- Anuradhapura invasion of Pandya: Part of Pandyan–Sinhalese wars
| Date | 862 |
| Location | Pandya dynasty |
| Result | Pandyan victory SriMara Sri Vallaba Successfully Resisted Maya pandya ( Varaguna ll) and Sinhala ( Sena ll) forces; |

Belligerents
- Pandya kingdom: Anuradhapura Kingdom

Commanders and leaders
- Srimara Srivallabha: Sena II Kuttaka Varagunavarman II

= Anuradhapura invasion of Pandya =

862 military campaign in India

The siege of Madurai in 862 was a pivotal moment in the history of the Pandya Empire, with differing accounts regarding its outcome.This was a part of Sena II's retaliatory campaign against the devastation caused by Pandya incursions during his predecessor. According to Mahavamsa, the invasion ended in a victory for the Anuradhapura king, with the death of Srivallabha and the coronation of prince Varaguna II by general Kuttaka.According to the Pandyan side of the evidence makes the ruling king Srimara Srivallabha successful in repelling a Maya Pandya and Ceylon forces thus keeping his throne to himself at the end of the struggle.

==Background==
As the 9th century progressed, Pandyas were drawn into war with the neighbouring Pallavas and Cholas, while Rashtrakuta invasions from the north also had to be kept in check. The Cholas, who had made an alliance with the Hoysalas and Eastern Ganga, constantly assaulted Pandyan territories and weakened their influence north of the Kaveri river. Hence, it can be suggested that earlier Pandya invasions into northern coasts of Sri Lanka was not intended for conquest, but to gather loot and supplies to continue funding their wars in the North. However, by the time of king Sena I of Anuradhapura, Pandya incursions into Rajarata territory had increased in scale, causing much devastation, and an invasion at the time of Sena I had sacked Anuradhapura itself. Sena was eventually forced to make terms with the Pandyas (and the Tamil forces were withdrawn from Sri Lanka). Sena would die having unable to bear the suffering induced on his people by the devastation.It was his successor Sena II who made preparations to pillage and pacify his northern rival as an act of revenge.
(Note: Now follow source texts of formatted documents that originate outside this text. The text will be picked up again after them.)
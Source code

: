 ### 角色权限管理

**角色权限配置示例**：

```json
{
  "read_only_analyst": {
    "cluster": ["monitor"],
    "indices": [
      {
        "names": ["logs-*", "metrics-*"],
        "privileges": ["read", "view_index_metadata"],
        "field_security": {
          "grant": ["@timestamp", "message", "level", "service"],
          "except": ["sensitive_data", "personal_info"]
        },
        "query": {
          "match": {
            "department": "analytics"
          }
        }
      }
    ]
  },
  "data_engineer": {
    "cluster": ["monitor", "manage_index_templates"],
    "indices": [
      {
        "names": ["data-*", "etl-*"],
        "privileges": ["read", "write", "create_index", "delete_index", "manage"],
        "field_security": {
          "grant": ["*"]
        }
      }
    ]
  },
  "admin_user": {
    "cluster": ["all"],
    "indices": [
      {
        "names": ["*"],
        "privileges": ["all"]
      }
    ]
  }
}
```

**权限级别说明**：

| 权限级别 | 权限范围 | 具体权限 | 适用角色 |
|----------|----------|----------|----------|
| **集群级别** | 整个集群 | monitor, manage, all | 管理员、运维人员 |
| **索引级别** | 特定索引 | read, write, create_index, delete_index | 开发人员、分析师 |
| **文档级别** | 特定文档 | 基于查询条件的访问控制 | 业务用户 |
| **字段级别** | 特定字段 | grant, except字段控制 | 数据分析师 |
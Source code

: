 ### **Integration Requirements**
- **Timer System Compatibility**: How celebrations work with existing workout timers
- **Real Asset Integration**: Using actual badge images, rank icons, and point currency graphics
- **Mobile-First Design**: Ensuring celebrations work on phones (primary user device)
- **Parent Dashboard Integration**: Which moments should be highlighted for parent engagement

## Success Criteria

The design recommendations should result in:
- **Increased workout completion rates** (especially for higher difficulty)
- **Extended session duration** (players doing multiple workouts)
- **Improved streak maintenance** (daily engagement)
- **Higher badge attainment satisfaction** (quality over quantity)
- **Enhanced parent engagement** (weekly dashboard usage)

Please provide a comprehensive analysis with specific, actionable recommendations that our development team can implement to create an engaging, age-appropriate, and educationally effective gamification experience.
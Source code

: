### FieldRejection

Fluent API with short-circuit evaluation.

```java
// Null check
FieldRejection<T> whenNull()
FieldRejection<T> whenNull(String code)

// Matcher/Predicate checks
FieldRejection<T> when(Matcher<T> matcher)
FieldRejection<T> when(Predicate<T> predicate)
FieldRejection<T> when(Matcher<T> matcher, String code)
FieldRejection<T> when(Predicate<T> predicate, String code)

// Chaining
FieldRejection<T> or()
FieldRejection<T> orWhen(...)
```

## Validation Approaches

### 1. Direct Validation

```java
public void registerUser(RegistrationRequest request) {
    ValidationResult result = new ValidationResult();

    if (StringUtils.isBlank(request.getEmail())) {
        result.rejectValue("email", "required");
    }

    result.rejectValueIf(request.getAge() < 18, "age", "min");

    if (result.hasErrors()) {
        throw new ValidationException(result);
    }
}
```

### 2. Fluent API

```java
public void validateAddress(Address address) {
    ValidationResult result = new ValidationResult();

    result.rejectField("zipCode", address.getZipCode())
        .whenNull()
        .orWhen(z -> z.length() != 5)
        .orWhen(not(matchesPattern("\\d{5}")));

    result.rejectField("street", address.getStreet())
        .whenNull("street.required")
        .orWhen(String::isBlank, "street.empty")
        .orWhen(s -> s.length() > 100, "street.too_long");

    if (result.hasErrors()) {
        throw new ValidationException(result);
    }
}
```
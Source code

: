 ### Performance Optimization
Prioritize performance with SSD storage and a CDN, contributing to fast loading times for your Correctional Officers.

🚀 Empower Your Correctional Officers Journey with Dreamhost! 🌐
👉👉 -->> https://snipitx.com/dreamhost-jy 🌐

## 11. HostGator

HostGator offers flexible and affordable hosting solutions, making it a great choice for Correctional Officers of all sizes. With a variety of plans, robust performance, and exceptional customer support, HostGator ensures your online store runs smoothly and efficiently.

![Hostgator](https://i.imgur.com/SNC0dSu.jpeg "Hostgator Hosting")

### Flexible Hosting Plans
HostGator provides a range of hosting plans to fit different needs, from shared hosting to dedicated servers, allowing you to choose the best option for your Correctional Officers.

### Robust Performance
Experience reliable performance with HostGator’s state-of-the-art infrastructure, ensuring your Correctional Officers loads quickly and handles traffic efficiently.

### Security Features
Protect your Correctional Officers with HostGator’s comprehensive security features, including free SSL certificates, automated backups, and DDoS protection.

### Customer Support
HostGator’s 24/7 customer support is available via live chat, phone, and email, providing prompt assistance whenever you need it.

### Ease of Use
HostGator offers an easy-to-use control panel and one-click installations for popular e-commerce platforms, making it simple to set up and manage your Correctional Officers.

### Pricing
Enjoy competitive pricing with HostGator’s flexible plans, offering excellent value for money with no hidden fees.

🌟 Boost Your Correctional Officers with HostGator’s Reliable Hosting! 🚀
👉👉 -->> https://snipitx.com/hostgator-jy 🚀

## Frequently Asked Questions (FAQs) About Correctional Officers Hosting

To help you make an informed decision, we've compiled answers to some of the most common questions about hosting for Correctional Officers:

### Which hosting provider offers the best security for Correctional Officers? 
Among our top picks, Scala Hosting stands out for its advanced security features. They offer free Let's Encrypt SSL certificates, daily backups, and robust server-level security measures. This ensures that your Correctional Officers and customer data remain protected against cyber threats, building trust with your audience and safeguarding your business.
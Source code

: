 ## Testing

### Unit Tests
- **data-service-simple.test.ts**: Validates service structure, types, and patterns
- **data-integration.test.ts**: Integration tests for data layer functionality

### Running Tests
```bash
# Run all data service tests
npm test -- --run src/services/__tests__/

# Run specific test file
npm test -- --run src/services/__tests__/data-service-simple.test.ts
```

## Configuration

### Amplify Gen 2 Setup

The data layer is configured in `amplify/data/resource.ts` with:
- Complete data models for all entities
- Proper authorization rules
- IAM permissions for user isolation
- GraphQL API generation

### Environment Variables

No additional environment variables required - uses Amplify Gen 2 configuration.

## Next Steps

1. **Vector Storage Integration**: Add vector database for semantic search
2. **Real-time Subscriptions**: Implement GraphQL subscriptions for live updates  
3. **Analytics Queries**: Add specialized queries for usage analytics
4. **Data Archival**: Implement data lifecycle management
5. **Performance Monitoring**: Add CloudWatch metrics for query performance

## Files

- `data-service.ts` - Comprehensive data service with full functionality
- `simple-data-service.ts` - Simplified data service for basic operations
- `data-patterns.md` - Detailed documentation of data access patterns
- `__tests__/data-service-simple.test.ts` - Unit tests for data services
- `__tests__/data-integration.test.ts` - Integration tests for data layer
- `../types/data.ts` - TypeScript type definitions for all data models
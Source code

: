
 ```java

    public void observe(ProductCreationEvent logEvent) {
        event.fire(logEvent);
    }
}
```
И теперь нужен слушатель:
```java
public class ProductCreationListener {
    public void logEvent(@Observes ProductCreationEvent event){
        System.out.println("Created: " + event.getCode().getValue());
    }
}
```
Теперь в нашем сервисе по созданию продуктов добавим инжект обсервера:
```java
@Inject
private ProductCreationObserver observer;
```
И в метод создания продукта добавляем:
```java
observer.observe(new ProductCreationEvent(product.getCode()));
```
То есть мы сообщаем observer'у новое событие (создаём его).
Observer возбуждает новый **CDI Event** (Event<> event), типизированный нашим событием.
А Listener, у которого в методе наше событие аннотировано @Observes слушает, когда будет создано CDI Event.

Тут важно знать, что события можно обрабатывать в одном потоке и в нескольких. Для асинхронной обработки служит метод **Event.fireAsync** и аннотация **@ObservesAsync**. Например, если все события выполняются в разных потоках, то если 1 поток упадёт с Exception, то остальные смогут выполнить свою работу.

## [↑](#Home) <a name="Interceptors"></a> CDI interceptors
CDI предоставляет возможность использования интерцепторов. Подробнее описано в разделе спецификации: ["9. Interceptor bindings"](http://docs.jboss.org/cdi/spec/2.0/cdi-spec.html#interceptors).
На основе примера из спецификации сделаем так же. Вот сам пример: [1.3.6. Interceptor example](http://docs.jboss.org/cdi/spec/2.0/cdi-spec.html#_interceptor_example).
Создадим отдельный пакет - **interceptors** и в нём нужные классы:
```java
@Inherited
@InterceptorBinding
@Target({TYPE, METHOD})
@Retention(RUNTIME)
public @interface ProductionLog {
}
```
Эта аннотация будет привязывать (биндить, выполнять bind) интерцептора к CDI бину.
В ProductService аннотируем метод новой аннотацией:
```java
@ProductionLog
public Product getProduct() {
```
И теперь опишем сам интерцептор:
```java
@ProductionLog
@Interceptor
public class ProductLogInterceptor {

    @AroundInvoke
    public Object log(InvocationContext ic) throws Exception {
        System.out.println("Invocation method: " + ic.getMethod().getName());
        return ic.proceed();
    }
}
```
==Invasion of Pandya (Pandya sources)==
The Lankan sources and Pandyan sources vary each other. According to the K. A Nilakanta Sastry Pandyan sources are reliable. He mentions in his book named 'Pandyan Kingdom' that "The Pandyan side of the evidence makes the ruling king successful in repelling a Maya Pandya and thus keeping his throne to himself at the end of the struggle , the Ceylon account makes out a disaster of the first magnitude to the Pandyan kingdom from the story of the counter-invasion undertaken by Sena partly in support of the Pandya prince There is no possibility of reconciling these accounts , one of them must be rejected as untrustworthy Now, on the face of it, it seems impossible to suppose that such a serious disaster befell the Pandya power in the reign of Srimara and that the Sinnamanur plates suppressed the truth or deliberately gave a false account of the reign. On the other hand, the Mahavamsa is a highly embellished and poetic account of the history of Ceylon. And one cannot help feeling that in this chapter of the Mahavamsa some transactions belonging to a later age (twelfth century A D.) have been repeated perhaps to take off the edge from the story of the conquest of Ceylon by the Pandya king, narrated a little earlier. When we come to the Pandyan civil wars of the twelfth century in which Ceylonese kings often interfered, we shall see that the Mahavamsa persistently colours the account favourably to the Ceylonese kings and commanders Our conclusion, therefore, is that Srimara did carry out a successful raid against Ceylon and that he repulsed the attempt at retaliation.
==Invasion of Pandya (Mahavamsa version)==
According to the Lankan Sources, By 862, Sena II had formed a powerful naval fleet and a grand coalition, which set upon the Pandyan lands by landing at their southern coasts while the Pandyans were concentrating in the north. The invading force entered the weakly defended city of Madurai, and sacked it. Sena II requested the commander of the expeditionaries, Kuttaka, to look for treasures and bring back all the treasures of Anuradhapura taken by the Srimara Srīvallabha's forces. The forces of Sena II allied themselves with a Tamil rebel leader named, Varagunavarman. Srimara Srīvallabha was handling a Pallava invasion from the North. Despite this, the invasion from the southern flank caused him to flee to the North, however he died in warfare.

Varagunavarman II was crowned as king of Pandya by Kuttaka. After touring the Pandya country, Kuttaka returned to Anuradhapura with the treasure of Madurai.